# My girlies then and now



## strangeland86 (Oct 30, 2010)

A few comparison pics...


----------



## alfiedoo (Sep 6, 2010)

Aah Bethany love the photos. You forget how much they change until you see the comparisons side by side like that. Nell is growing up fast. I love her coat!  x


----------



## Dylansmum (Oct 29, 2010)

Lovely pics!


----------



## lady amanda (Nov 26, 2010)

SO BEAUTIFUL!!!!
I love those pictures...too adorable


----------



## marzy (Aug 20, 2010)

Love the pics 
Looks justike Boycie
Did at that age x


----------



## weez74 (Feb 9, 2011)

It's so nice to see them side by side like that.
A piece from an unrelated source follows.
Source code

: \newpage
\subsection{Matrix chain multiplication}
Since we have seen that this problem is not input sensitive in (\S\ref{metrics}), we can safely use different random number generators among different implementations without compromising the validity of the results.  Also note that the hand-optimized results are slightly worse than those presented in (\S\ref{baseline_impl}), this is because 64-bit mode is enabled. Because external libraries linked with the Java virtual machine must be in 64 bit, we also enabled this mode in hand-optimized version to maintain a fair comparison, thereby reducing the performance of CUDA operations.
I can see the difference in Rosie's size since we got her, but it'll be interesting in a few months to see if there are any other differences, like the texture of her coat.


----------



## wilfiboy (Sep 18, 2010)

Great pictures Bethany they look fab, and yeh Nells coat is beautiful x


----------



## Kel (Feb 1, 2011)

You are a great photographer, that is for sure!


----------



## caradunne (Nov 29, 2010)

So adorable, I love the colour of the baby one, I wonder how it will change?


----------



## embee (Dec 27, 2010)

Flo is really, really curly but just has a soft wave as a puppy. So interesting to see how there coats change. Lovely pics Bethany.


----------



## Enneirda. (Mar 5, 2010)

Great picts! I always love seeing what their coats do from puppyhood to maturity.


----------



## Mogdog (Feb 6, 2011)

Ahh, what lovely pics


----------



## parapluie (Dec 22, 2010)

cutiepies!


----------